→ WHAT THIS TASK INVOLVES
Your job with the data below is to output exactly the lines from the one holding "Rheostat has the same interface, but" down to the one holding "The most common", both included, and no others.
== Segment start ==
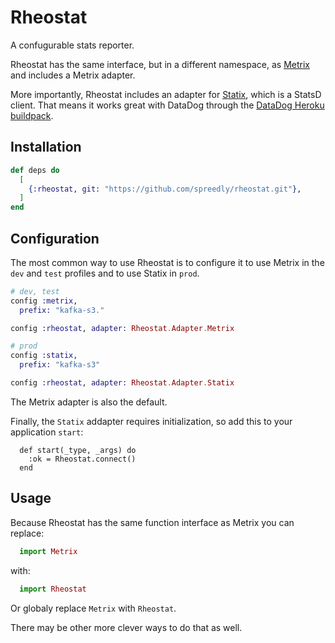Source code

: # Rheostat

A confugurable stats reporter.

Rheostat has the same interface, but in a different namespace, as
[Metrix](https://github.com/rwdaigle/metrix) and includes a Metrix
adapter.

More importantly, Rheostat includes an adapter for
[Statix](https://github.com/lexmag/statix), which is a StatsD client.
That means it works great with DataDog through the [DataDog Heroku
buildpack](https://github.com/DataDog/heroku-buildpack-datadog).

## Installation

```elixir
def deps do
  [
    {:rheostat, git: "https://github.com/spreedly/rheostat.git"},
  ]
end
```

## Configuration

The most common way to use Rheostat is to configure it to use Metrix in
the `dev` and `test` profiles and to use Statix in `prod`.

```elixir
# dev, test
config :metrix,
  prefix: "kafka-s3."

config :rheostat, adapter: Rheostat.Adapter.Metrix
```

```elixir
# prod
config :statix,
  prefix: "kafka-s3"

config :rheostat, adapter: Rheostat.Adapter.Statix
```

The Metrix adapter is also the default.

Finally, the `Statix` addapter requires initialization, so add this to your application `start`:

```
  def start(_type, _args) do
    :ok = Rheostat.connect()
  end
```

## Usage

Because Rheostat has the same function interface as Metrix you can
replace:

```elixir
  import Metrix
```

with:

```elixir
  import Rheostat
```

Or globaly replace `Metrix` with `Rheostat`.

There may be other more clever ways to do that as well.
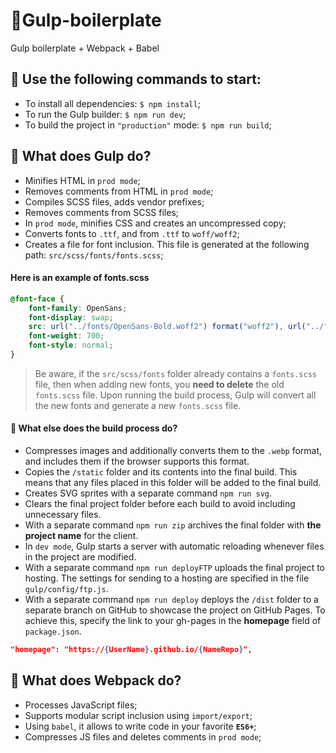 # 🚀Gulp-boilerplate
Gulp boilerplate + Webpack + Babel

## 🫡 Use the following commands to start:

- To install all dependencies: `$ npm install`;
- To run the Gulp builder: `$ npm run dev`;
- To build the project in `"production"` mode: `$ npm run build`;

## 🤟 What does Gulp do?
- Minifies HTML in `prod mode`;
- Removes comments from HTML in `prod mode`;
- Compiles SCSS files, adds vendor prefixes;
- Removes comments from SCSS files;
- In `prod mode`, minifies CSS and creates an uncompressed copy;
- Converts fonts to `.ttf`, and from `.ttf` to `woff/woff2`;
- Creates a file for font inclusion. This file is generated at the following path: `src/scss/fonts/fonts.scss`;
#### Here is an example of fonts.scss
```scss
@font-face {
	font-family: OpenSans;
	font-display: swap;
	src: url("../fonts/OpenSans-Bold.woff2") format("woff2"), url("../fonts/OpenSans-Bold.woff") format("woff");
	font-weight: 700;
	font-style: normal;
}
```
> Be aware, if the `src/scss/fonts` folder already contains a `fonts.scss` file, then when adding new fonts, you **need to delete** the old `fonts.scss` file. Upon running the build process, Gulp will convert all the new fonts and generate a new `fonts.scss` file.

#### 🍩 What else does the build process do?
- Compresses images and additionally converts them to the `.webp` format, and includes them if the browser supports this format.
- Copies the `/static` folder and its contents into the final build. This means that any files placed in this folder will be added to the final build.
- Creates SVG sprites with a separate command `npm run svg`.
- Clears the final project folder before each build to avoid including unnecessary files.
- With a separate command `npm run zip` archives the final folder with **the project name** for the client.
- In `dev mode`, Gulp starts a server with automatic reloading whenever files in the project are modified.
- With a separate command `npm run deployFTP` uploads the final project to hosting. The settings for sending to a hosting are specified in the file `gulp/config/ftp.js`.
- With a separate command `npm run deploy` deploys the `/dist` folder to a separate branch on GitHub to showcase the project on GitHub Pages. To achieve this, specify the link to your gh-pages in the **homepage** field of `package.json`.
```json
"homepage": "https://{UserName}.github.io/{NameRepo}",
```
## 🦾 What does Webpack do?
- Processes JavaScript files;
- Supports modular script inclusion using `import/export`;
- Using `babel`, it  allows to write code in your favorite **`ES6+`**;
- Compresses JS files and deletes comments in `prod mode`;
== Segment end ==
→ EXERCISE SOLUTION
Rheostat has the same interface, but in a different namespace, as
[Metrix](https://github.com/rwdaigle/metrix) and includes a Metrix
adapter.

More importantly, Rheostat includes an adapter for
[Statix](https://github.com/lexmag/statix), which is a StatsD client.
That means it works great with DataDog through the [DataDog Heroku
buildpack](https://github.com/DataDog/heroku-buildpack-datadog).

## Installation

```elixir
def deps do
  [
    {:rheostat, git: "https://github.com/spreedly/rheostat.git"},
  ]
end
```

## Configuration

The most common way to use Rheostat is to configure it to use Metrix in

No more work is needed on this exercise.